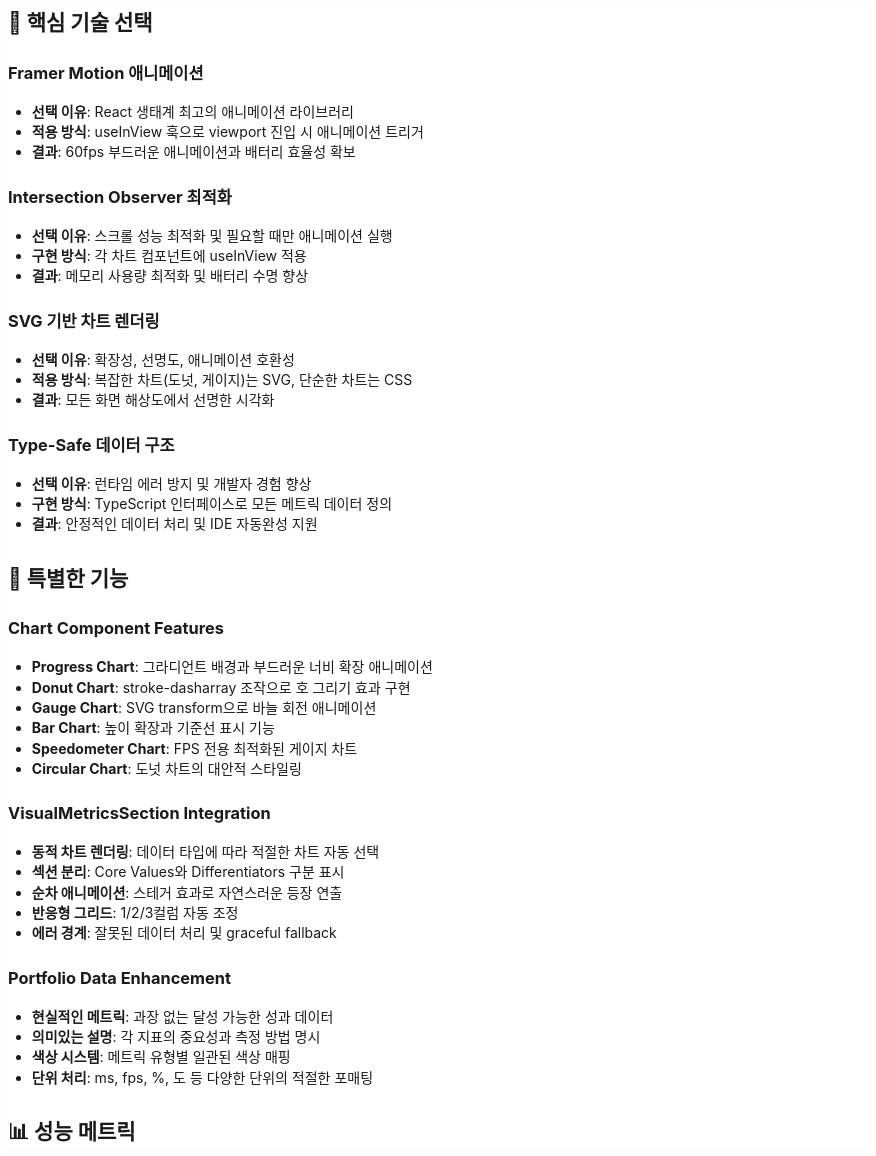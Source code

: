 ## 🔧 핵심 기술 선택

### Framer Motion 애니메이션
- **선택 이유**: React 생태계 최고의 애니메이션 라이브러리
- **적용 방식**: useInView 훅으로 viewport 진입 시 애니메이션 트리거
- **결과**: 60fps 부드러운 애니메이션과 배터리 효율성 확보

### Intersection Observer 최적화
- **선택 이유**: 스크롤 성능 최적화 및 필요할 때만 애니메이션 실행
- **구현 방식**: 각 차트 컴포넌트에 useInView 적용
- **결과**: 메모리 사용량 최적화 및 배터리 수명 향상

### SVG 기반 차트 렌더링
- **선택 이유**: 확장성, 선명도, 애니메이션 호환성
- **적용 방식**: 복잡한 차트(도넛, 게이지)는 SVG, 단순한 차트는 CSS
- **결과**: 모든 화면 해상도에서 선명한 시각화

### Type-Safe 데이터 구조
- **선택 이유**: 런타임 에러 방지 및 개발자 경험 향상
- **구현 방식**: TypeScript 인터페이스로 모든 메트릭 데이터 정의
- **결과**: 안정적인 데이터 처리 및 IDE 자동완성 지원

## 🚀 특별한 기능

### Chart Component Features
- **Progress Chart**: 그라디언트 배경과 부드러운 너비 확장 애니메이션
- **Donut Chart**: stroke-dasharray 조작으로 호 그리기 효과 구현
- **Gauge Chart**: SVG transform으로 바늘 회전 애니메이션
- **Bar Chart**: 높이 확장과 기준선 표시 기능
- **Speedometer Chart**: FPS 전용 최적화된 게이지 차트
- **Circular Chart**: 도넛 차트의 대안적 스타일링

### VisualMetricsSection Integration
- **동적 차트 렌더링**: 데이터 타입에 따라 적절한 차트 자동 선택
- **섹션 분리**: Core Values와 Differentiators 구분 표시
- **순차 애니메이션**: 스테거 효과로 자연스러운 등장 연출
- **반응형 그리드**: 1/2/3컬럼 자동 조정
- **에러 경계**: 잘못된 데이터 처리 및 graceful fallback

### Portfolio Data Enhancement
- **현실적인 메트릭**: 과장 없는 달성 가능한 성과 데이터
- **의미있는 설명**: 각 지표의 중요성과 측정 방법 명시
- **색상 시스템**: 메트릭 유형별 일관된 색상 매핑
- **단위 처리**: ms, fps, %, 도 등 다양한 단위의 적절한 포매팅

## 📊 성능 메트릭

_ _ _

● What to work on
Filter the records above down to the lines that hold the string "Chart".

● Output of the task
### Chart Component Features
- **Progress Chart**: 그라디언트 배경과 부드러운 너비 확장 애니메이션
- **Donut Chart**: stroke-dasharray 조작으로 호 그리기 효과 구현
- **Gauge Chart**: SVG transform으로 바늘 회전 애니메이션
- **Bar Chart**: 높이 확장과 기준선 표시 기능
- **Speedometer Chart**: FPS 전용 최적화된 게이지 차트
- **Circular Chart**: 도넛 차트의 대안적 스타일링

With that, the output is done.